Rick Santorum ignited a national debate on Feb. 25 when he remarked, "President Obama once said he wants everybody in America to go to college. What a snob!" Later he added, "Not all folks are gifted in the same way. Some have incredible gifts with their hands, making things."
Charles Murray of the American Enterprise Institute has written extensively about the current educational system's failure in preparing millions of young people for jobs. He told me, "The B.A. has become a fake credential. ... Anything that can undermine the B.A. degree is a good thing." He wants education to "take the talents of young people and allow those talents to flourish."
Robert Sloan, president of Houston Baptist University, values a liberal arts education but complains that at most colleges the liberal arts have become a proxy for liberal indoctrination. He notes that the words originally meant "the arts of liberty, freedom," and in that sense the liberal arts are not just those learned at a university: "Construction, studio art, or any trade that leads to human fulfillment, creative expression, and innovation are not only reflective of freedom, they promote freedom."
Santorum acknowledges that for many people a high-school education is no longer enough. "By 2018 only 37 percent of jobs will be open to workers with a high-school diploma," Santorum said in a written response to my questions. Those who graduate from college tend to do well economically: The Department of Labor says college graduates over the age of 25 have an unemployment rate of 4.4 percent, a rate economists consider close to full employment. But only about half of high-school students in the 50 largest U.S. cities graduate on time, and only about half of college freshmen graduate in six years, according to America's Promise Alliance and the Department of Education. Should we try to get all those left behind to graduate, somehow, from college, or should they have alternatives?
Mitt Romney has made economic issues the centerpiece of his campaign: He calls Santorum an "economic lightweight" and counters Santorum's sound-bites with a 160-page economic development plan, "Believe in America," that can be downloaded as an e-book. But the "human capital" section of his economic plan focuses mostly on graduate training in engineering and technology. The high-school and undergraduate education plan on his website emphasizes a "culture of high expectations, accountability for results, and increased parental choice" at the secondary level. He also supports school choice, including an expansion of charter schools, and wants to make college more "available and affordable."

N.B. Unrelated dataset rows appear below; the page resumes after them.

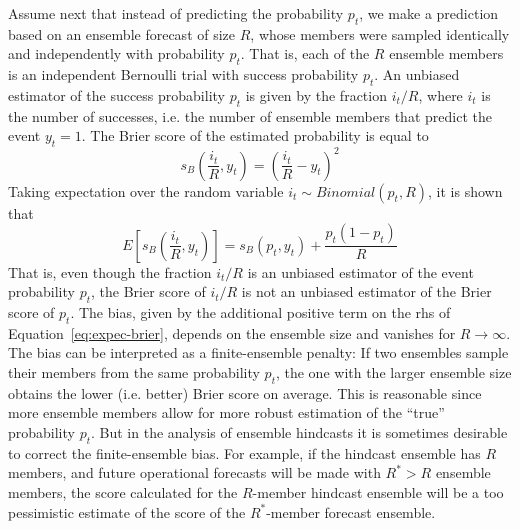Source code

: \documentclass[article]{jss}
\begin{document}
Assume next that instead of predicting the probability $p_t$, we make a prediction based on an ensemble forecast of size $R$, whose members were sampled identically and independently with probability $p_t$.
That is, each of the $R$ ensemble members is an independent Bernoulli trial with success probability $p_t$.
An unbiased estimator of the success probability $p_t$ is given by the fraction $i_t/R$, where $i_t$ is the number of successes, i.e. the number of ensemble members that predict the event $y_t=1$.
The Brier score of the estimated probability is equal to
%
\begin{equation}
s_{B}\left(\frac{i_t}{R}, y_t\right) = \left(\frac{i_t}{R} - y_t\right)^2
\label{eq:unfair-brier}
\end{equation}
%
Taking expectation over the random variable $i_t \sim Binomial(p_t, R)$, it is shown that \citep{ferro2008effect}
%
\begin{equation}
E\left[s_{B}\left(\frac{i_t}{R}, y_t\right)\right] = s_{B}(p_t, y_t) +\frac{p_t(1-p_t)}{R}
\label{eq:expec-brier}
\end{equation}
%
That is, even though the fraction $i_t/R$ is an unbiased estimator of the event probability $p_t$, the Brier score of $i_t/R$ is not an unbiased estimator of the Brier score of $p_t$.
The bias, given by the additional positive term on the rhs of Equation~\ref{eq:expec-brier}, depends on the ensemble size and vanishes for $R\rightarrow\infty$.
The bias can be interpreted as a finite-ensemble penalty: If two ensembles sample their members from the same probability $p_t$, the one with the larger ensemble size obtains the lower (i.e. better) Brier score on average.
This is reasonable since more ensemble members allow for more robust estimation of the ``true'' probability $p_t$.
But in the analysis of ensemble hindcasts it is sometimes desirable to correct the finite-ensemble bias.
For example, if the hindcast ensemble has $R$ members, and future operational forecasts will be made with $R^* > R$ ensemble members, the score calculated for the $R$-member hindcast ensemble will be a too pessimistic estimate of the score of the $R^*$-member forecast ensemble.
\end{document}
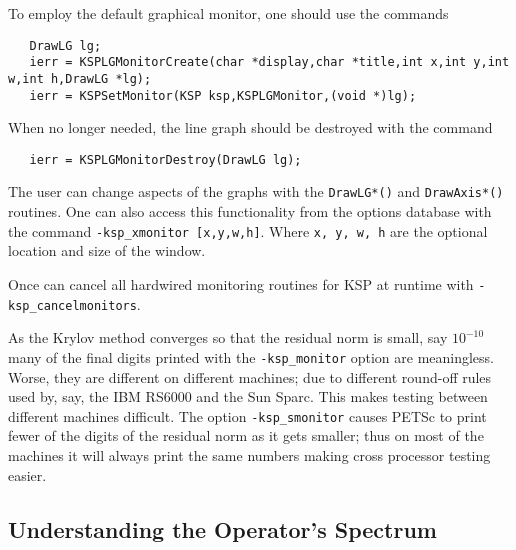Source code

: To employ the default graphical monitor, one should use the 
commands  
\begin{verbatim}
   DrawLG lg;
   ierr = KSPLGMonitorCreate(char *display,char *title,int x,int y,int w,int h,DrawLG *lg);
   ierr = KSPSetMonitor(KSP ksp,KSPLGMonitor,(void *)lg);
\end{verbatim}
When no longer needed, the line graph should be destroyed 
with the command
\begin{verbatim}
   ierr = KSPLGMonitorDestroy(DrawLG lg);
\end{verbatim}
The user can change aspects of the graphs with the {\tt DrawLG*()} and 
{\tt DrawAxis*()} routines.  
One can also access this functionality from the options database 
with the command {\tt -ksp\_xmonitor [x,y,w,h]}.  
Where {\tt x, y, w, h} are the optional location and size of the window.

Once can cancel all hardwired monitoring routines for KSP at runtime with 
{\tt -ksp\_cancelmonitors}. 

As the Krylov method converges so that the residual norm is small,
say $ 10^{-10} $ many of the final digits printed with the {\tt -ksp\_monitor}
option are meaningless. Worse, they are different on different 
machines; due to different round-off rules used by, say, the IBM RS6000
and the Sun Sparc. This makes testing between different machines
difficult. The option {\tt -ksp\_smonitor} 
causes PETSc to print fewer of the digits of the residual norm 
as it gets smaller; thus on most of the machines it will always
print the same numbers making cross processor testing easier.


\subsection{Understanding the Operator's Spectrum}

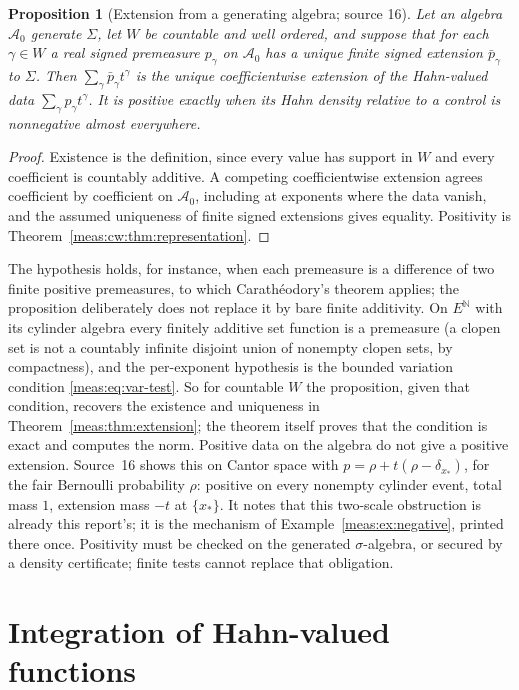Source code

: \documentclass[11pt]{article}
\numberwithin{equation}{section}
\newtheorem{proposition}[theorem]{Proposition}
\theoremstyle{definition}
\theoremstyle{remark}
\newcommand{\N}{\mathbb N}
\begin{document}
\begin{proposition}[Extension from a generating algebra; source 16]
\label{meas:cw:prop:extension}
Let an algebra $\mathcal A_0$ generate $\Sigma$, let $W$ be countable and well
ordered, and suppose that for each $\gamma\in W$ a real signed premeasure
$p_\gamma$ on $\mathcal A_0$ has a unique finite signed extension $\bar p_\gamma$ to
$\Sigma$. Then $\sum_\gamma\bar p_\gamma t^\gamma$ is the unique coefficientwise extension
of the Hahn-valued data $\sum_\gamma p_\gamma t^\gamma$. It is positive exactly when its
Hahn density relative to a control is nonnegative almost everywhere.
\end{proposition}
\begin{proof}
Existence is the definition, since every value has support in $W$ and every
coefficient is countably additive. A competing coefficientwise extension agrees
coefficient by coefficient on $\mathcal A_0$, including at exponents where the
data vanish, and the assumed uniqueness of finite signed extensions gives
equality. Positivity is Theorem~\ref{meas:cw:thm:representation}.
\end{proof}

The hypothesis holds, for instance, when each premeasure is a difference of
two finite positive premeasures, to which Carath\'eodory's theorem applies; the
proposition deliberately does not replace it by bare finite additivity. On
$E^{\N}$ with its cylinder algebra every finitely additive set function is a
premeasure (a clopen set is not a countably infinite disjoint union of nonempty
clopen sets, by compactness), and the per-exponent hypothesis is the bounded
variation condition \eqref{meas:eq:var-test}. So for countable $W$ the
proposition, given that condition, recovers the existence and uniqueness in
Theorem~\ref{meas:thm:extension}; the theorem itself proves that the condition is
exact and computes the norm. Positive data on the algebra do not give a positive extension.
Source~16 shows this on Cantor space with $p=\rho+t(\rho-\delta_{x_*})$, for the
fair Bernoulli probability $\rho$: positive on every nonempty cylinder event,
total mass $1$, extension mass $-t$ at $\{x_*\}$. It notes that this two-scale
obstruction is already this report's; it is the mechanism of
Example~\ref{meas:ex:negative}, printed there once. Positivity must be checked on
the generated $\sigma$-algebra, or secured by a density certificate; finite
tests cannot replace that obligation.

\section{Integration of Hahn-valued functions}\label{meas:cw:sec:integral}
\end{document}
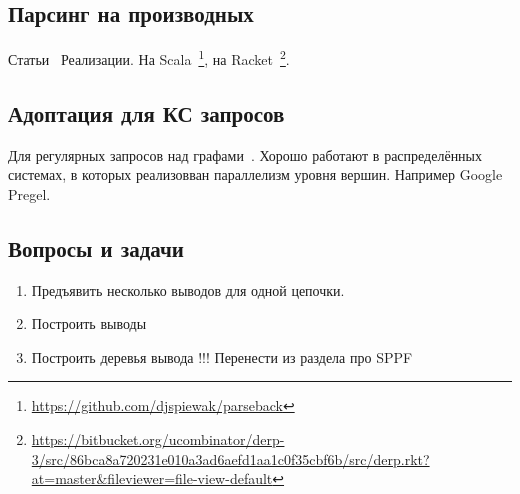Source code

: \subsection{Парсинг на производных}

Статьи~\cite{DBLP:journals/corr/abs-1010-5023,Adams:2016:CPP:2908080.2908128,Might:2011:PDF:2034574.2034801,andersenparsing}
Реализации.
На Scala~\footnote{\url{https://github.com/djspiewak/parseback}}, на Racket~\footnote{\url{https://bitbucket.org/ucombinator/derp-3/src/86bca8a720231e010a3ad6aefd1aa1c0f35cbf6b/src/derp.rkt?at=master&fileviewer=file-view-default}}.

\subsection{Адоптация для КС запросов}

Для регулярных запросов над графами~\cite{Nole:2016:RPQ:2949689.2949711}.
Хорошо работают в распределённых системах, в которых реализовван параллелизм уровня вершин. 
Например Google Pregel.



\subsection{Вопросы и задачи}
\begin{enumerate}
  \item Предъявить несколько выводов для одной цепочки.
  \item Построить выводы
  \item Построить деревья вывода !!! Перенести из раздела про SPPF
\end{enumerate}

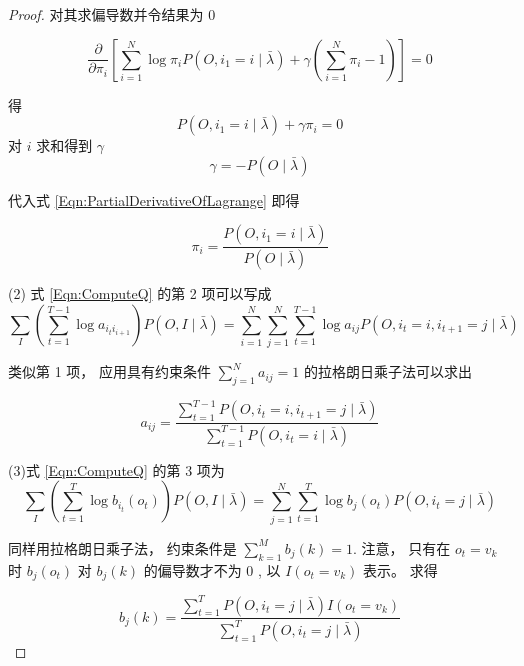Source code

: \begin{proof}
对其求偏导数并令结果为 0


\begin{equation}
    \label{Eqn:PartialDerivativeOfLagrange}
    \frac{\partial}{\partial \pi_{i}}\left[\sum_{i=1}^{N} \log \pi_{i} P\left(O, i_{1}=i \mid \bar{\lambda}\right)+\gamma\left(\sum_{i=1}^{N} \pi_{i}-1\right)\right]=0
\end{equation}


得
\begin{equation}
P\left(O, i_{1}=i \mid \bar{\lambda}\right)+\gamma \pi_{i}=0
\end{equation}
对 $ i $ 求和得到 $ \gamma $
\begin{equation}
\gamma=-P(O \mid \bar{\lambda})
\end{equation}

代入式 \ref{Eqn:PartialDerivativeOfLagrange}  即得

\begin{equation}
    \label{Eqn:ComputePI}
\pi_{i}=\frac{P\left(O, i_{1}=i \mid \bar{\lambda}\right)}{P(O \mid \bar{\lambda})}
\end{equation}



(2) 式 \ref{Eqn:ComputeQ} 的第 2 项可以写成
\begin{equation}
\sum_{I}\left(\sum_{t=1}^{T-1} \log a_{i_t i_{i+1}}\right) P(O, I \mid \bar{\lambda})=\sum_{i=1}^{N} \sum_{j=1}^{N} \sum_{t=1}^{T-1} \log a_{i j} P\left(O, i_{t}=i, i_{t+1}=j \mid \bar{\lambda}\right)
\end{equation}

类似第 1 项， 应用具有约束条件 $ \sum_{j=1}^{N} a_{i j}=1 $ 的拉格朗日乘子法可以求出

\begin{equation}
    \label{Eqn:ComputeA}
a_{i j}=\frac{\sum_{t=1}^{T-1} P\left(O, i_{t}=i, i_{t+1}=j \mid \bar{\lambda}\right)}{\sum_{t=1}^{T-1} P\left(O, i_{t}=i \mid \bar{\lambda}\right)} 
\end{equation}




(3)式 \ref{Eqn:ComputeQ} 的第 3 项为
\begin{equation}
\sum_{I}\left(\sum_{t=1}^{T} \log b_{i_{t}}\left(o_{t}\right)\right) P(O, I \mid \bar{\lambda})=\sum_{j=1}^{N} \sum_{t=1}^{T} \log b_{j}\left(o_{t}\right) P\left(O, i_{t}=j \mid \bar{\lambda}\right)
\end{equation}

同样用拉格朗日乘子法， 约束条件是 $ \sum_{k=1}^{M} b_{j}(k)=1 $. 注意， 只有在 $ o_{t}=v_{k} $ 时 $ b_{j}\left(o_{t}\right) $ 对 $ b_{j}(k) $ 的偏导数才不为 0 , 以 $ I\left(o_{t}=v_{k}\right) $ 表示。 求得

\begin{equation}
    \label{Eqn:ComputeB}
 b_{j}(k)=\frac{\sum_{t=1}^{T} P\left(O, i_{t}=j \mid \bar{\lambda}\right) I\left(o_{t}=v_{k}\right)}{\sum_{t=1}^{T} P\left(O, i_{t}=j \mid \bar{\lambda}\right)}
\end{equation}
 

\end{proof}



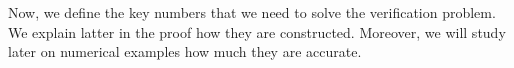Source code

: \documentclass[10pt]{article}
\begin{document}

Now, we define the key numbers that we need to solve the verification problem. We explain latter in the proof how they are constructed. Moreover, we will study later on numerical examples how much they are accurate.  

\begin{comment}
Let $t>0$ and $P\in\lyat{A,Q}$. Let us define the following formula :
\begin{equation}
\label{kappat}
\kappa_t(P)=  \dfrac{\ln\left(\mu_{\xin}(Q)\mu_{\xin}(P)^{-1}t^{-1}\right)}{\ln\left(\norm{A}_P^2\right)}
\end{equation}

Let $P\in\lyap{A}$. We define the following formula :
\begin{equation}
\label{kappainf}
\kappa_\infty(P)= \dfrac{\ln\left(\mu_{\xin}(Q)\mu_{\xin}(P)^{-1}\lambda_d(P)\lambda_1(Q)^{-1}\right)}{\ln\left(\norm{A}_P^2\right)}
\end{equation}
\end{comment}
\end{document}
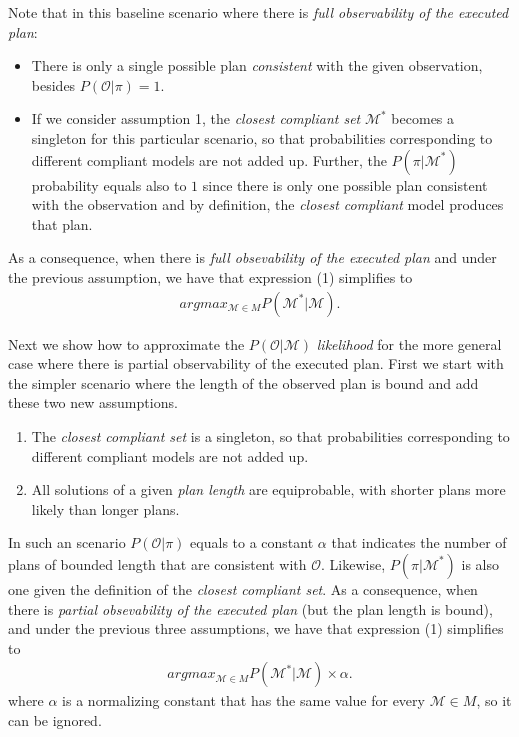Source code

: \documentclass[letterpaper]{article} %
\begin{document}
Note that in this baseline scenario where there is {\em full observability of the executed plan}:
\begin{itemize}
\item There is only a single possible plan {\em consistent} with the given observation, besides $P(\mathcal{O}|\pi)=1$.
\item If we consider assumption 1, the {\em closest compliant set} $\mathcal{M}^*$ becomes a singleton for this particular scenario, so that probabilities corresponding to different compliant models are not added up. Further, the $P(\pi|\mathcal{M^*})$ probability equals also to $1$ since there is only one possible plan consistent with the observation and by definition, the {\em closest compliant} model produces that plan.
\end{itemize}
As a consequence, when there is {\em full obsevability of the executed plan} and under the previous assumption, we have that expression (1) simplifies to
\begin{align}
argmax_{\mathcal{M}\in M} P(\mathcal{M^*}|\mathcal{M}).
\end{align}

Next we show how to approximate the $P(\mathcal{O}|\mathcal{M})$ {\em likelihood} for the more general case where there is partial observability of the executed plan. First we start with the simpler scenario where the length of the observed plan is bound and add these two new assumptions.
\begin{enumerate}\addtocounter{enumi}{1}
\item The {\em closest compliant set} is a singleton, so that probabilities corresponding to different compliant models are not added up.
\item All solutions of a given {\em plan length} are equiprobable, with shorter plans more likely than longer plans.  
\end{enumerate}

In such an scenario $P(\mathcal{O}|\pi)$ equals to a constant $\alpha$ that indicates the number of plans of bounded length that are consistent with $\mathcal{O}$. Likewise, $P(\pi|\mathcal{M^*})$ is also one given the definition of the {\em closest compliant set}. As a consequence, when there is {\em partial obsevability of the executed plan} (but the plan length is bound), and under the previous three assumptions, we have that expression (1) simplifies to
\begin{align}
argmax_{\mathcal{M}\in M} P(\mathcal{M^*}|\mathcal{M})\times \alpha.
\end{align}
where $\alpha$ is a normalizing constant that has the same value for every $\mathcal{M}\in M$, so it can be ignored.
\end{document}
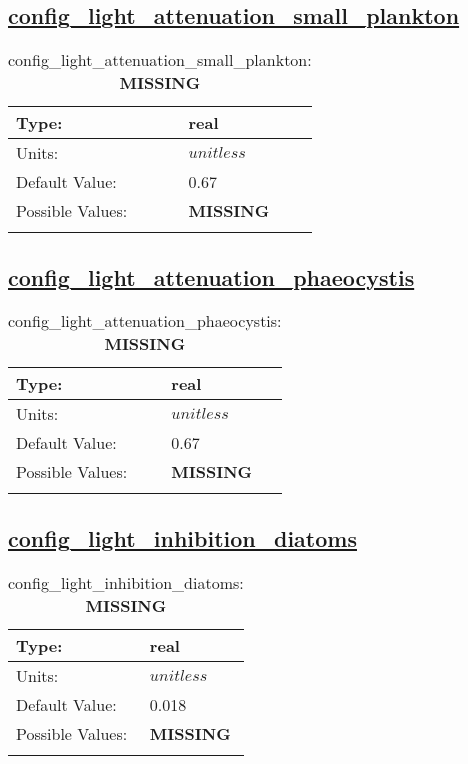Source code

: \subsection[config\_light\_attenuation\_small\_plankton]{\hyperref[sec:nm_tab_biogeochemistry]{config\_light\_attenuation\_small\_plankton}}
\label{subsec:nm_sec_config_light_attenuation_small_plankton}
\begin{center}
\begin{longtable}{| p{2.0in} || p{4.0in} |}
    \hline
    Type: & real \\
    \hline
    Units: & $unitless$ \\
    \hline
    Default Value: & 0.67 \\
    \hline
    Possible Values: & {\bf \color{red} MISSING} \\
    \hline
    \caption{config\_light\_attenuation\_small\_plankton: {\bf \color{red} MISSING}}
\end{longtable}
\end{center}
\subsection[config\_light\_attenuation\_phaeocystis]{\hyperref[sec:nm_tab_biogeochemistry]{config\_light\_attenuation\_phaeocystis}}
\label{subsec:nm_sec_config_light_attenuation_phaeocystis}
\begin{center}
\begin{longtable}{| p{2.0in} || p{4.0in} |}
    \hline
    Type: & real \\
    \hline
    Units: & $unitless$ \\
    \hline
    Default Value: & 0.67 \\
    \hline
    Possible Values: & {\bf \color{red} MISSING} \\
    \hline
    \caption{config\_light\_attenuation\_phaeocystis: {\bf \color{red} MISSING}}
\end{longtable}
\end{center}
\subsection[config\_light\_inhibition\_diatoms]{\hyperref[sec:nm_tab_biogeochemistry]{config\_light\_inhibition\_diatoms}}
\label{subsec:nm_sec_config_light_inhibition_diatoms}
\begin{center}
\begin{longtable}{| p{2.0in} || p{4.0in} |}
    \hline
    Type: & real \\
    \hline
    Units: & $unitless$ \\
    \hline
    Default Value: & 0.018 \\
    \hline
    Possible Values: & {\bf \color{red} MISSING} \\
    \hline
    \caption{config\_light\_inhibition\_diatoms: {\bf \color{red} MISSING}}
\end{longtable}
\end{center}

Whoever wins the political argument, the philosophical questions related to vocation and liberty will likely remain. Christian Overman, who has written extensively about vocation, said a Christian worldview brings a vital perspective to this conversation. His own study has led him to advocate apprenticeships and trade schools for many young people. "Apprenticeship programs, for example, have been part of Christian communities for centuries," he said. "Vocation depends on giftedness, and gifts are usually first discovered in families and local communities."
Overman added: "Martin Luther reminded us that milking a cow or changing a diaper are callings as holy as those of a priest or pastor. All legitimate work is God's work. If that's what Santorum was trying to get at, then he's absolutely right."